Galaxy in the constellation Sextans

NGC 3169 is a spiral galaxy about 75 million light years away in the constellation Sextans. It has the morphological classification SA(s)a pec, which indicates this is a pure, unbarred spiral galaxy with tightly-wound arms and peculiar features. There is an asymmetrical spiral arm and an extended halo around the galaxy. It is a member of the NGC 3166 Group of galaxies, which is a member of the Leo II Groups, a series of galaxies and galaxy clusters strung out from the right edge of the Virgo Supercluster.

This is a LINER 2 galaxy that displays an extended emission of X-rays in the region of the nucleus. A hard X-ray source at the center most likely indicates an active galactic nucleus. The stellar population in the nucleus, and a ring at an angular radius of 6″, shows an age of only one billion years and is generally younger than the surrounding stellar population. This suggests that a burst of star formation took place in the nucleus roughly one billion years ago.
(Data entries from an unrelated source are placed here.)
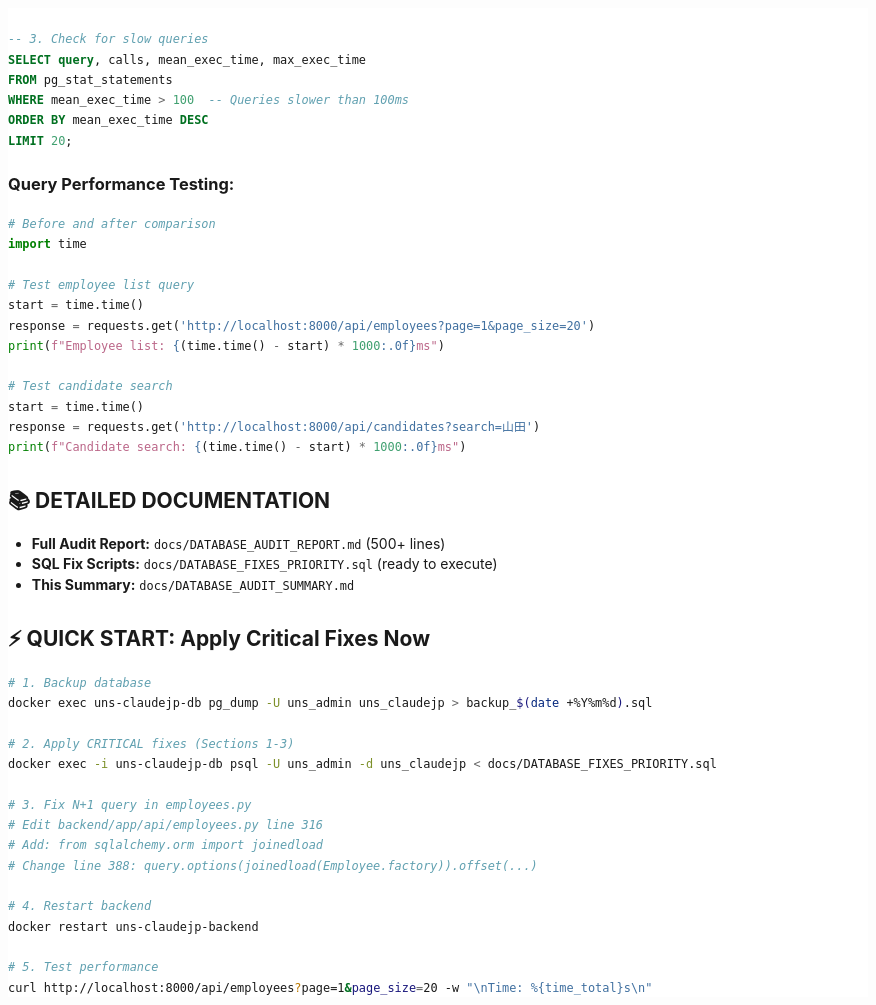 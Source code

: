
 ```sql

-- 3. Check for slow queries
SELECT query, calls, mean_exec_time, max_exec_time
FROM pg_stat_statements
WHERE mean_exec_time > 100  -- Queries slower than 100ms
ORDER BY mean_exec_time DESC
LIMIT 20;
```

### **Query Performance Testing:**

```python
# Before and after comparison
import time

# Test employee list query
start = time.time()
response = requests.get('http://localhost:8000/api/employees?page=1&page_size=20')
print(f"Employee list: {(time.time() - start) * 1000:.0f}ms")

# Test candidate search
start = time.time()
response = requests.get('http://localhost:8000/api/candidates?search=山田')
print(f"Candidate search: {(time.time() - start) * 1000:.0f}ms")
```

## 📚 DETAILED DOCUMENTATION

- **Full Audit Report:** `docs/DATABASE_AUDIT_REPORT.md` (500+ lines)
- **SQL Fix Scripts:** `docs/DATABASE_FIXES_PRIORITY.sql` (ready to execute)
- **This Summary:** `docs/DATABASE_AUDIT_SUMMARY.md`

## ⚡ QUICK START: Apply Critical Fixes Now

```bash
# 1. Backup database
docker exec uns-claudejp-db pg_dump -U uns_admin uns_claudejp > backup_$(date +%Y%m%d).sql

# 2. Apply CRITICAL fixes (Sections 1-3)
docker exec -i uns-claudejp-db psql -U uns_admin -d uns_claudejp < docs/DATABASE_FIXES_PRIORITY.sql

# 3. Fix N+1 query in employees.py
# Edit backend/app/api/employees.py line 316
# Add: from sqlalchemy.orm import joinedload
# Change line 388: query.options(joinedload(Employee.factory)).offset(...)

# 4. Restart backend
docker restart uns-claudejp-backend

# 5. Test performance
curl http://localhost:8000/api/employees?page=1&page_size=20 -w "\nTime: %{time_total}s\n"
```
NGC 3169 is located in close physical proximity to NGC 3166, and the two have an estimated separation of around 160 kly (50 kpc). Their interaction is creating a gravitational distortion that has left the disk of NGC 3166 warped. Combined with NGC 3156, the three galaxies form a small group within the larger Leo 1 group. The three are embedded within an extended ring of neutral hydrogen that is centered on NGC 3169.

==Supernovae==
Two supernovae have been observed in NGC 3169:
- SN 1984E (Type II-L, mag. 14.5) was codiscovered by Nataliya Metlova on 26 March 1984, and by Robert Evans on 29 March 1984. The spectrum of this event at maximum light showed prominent Balmer lines that indicated the explosion occurred inside a dense shell of hydrogen surrounding the star. This shell was likely created by a strong stellar wind from the progenitor star.
- SN 2003 cg (Type Ia, mag. 14.4) was codiscovered by Kōichi Itagaki and Ron Arbour on 21 March 2003.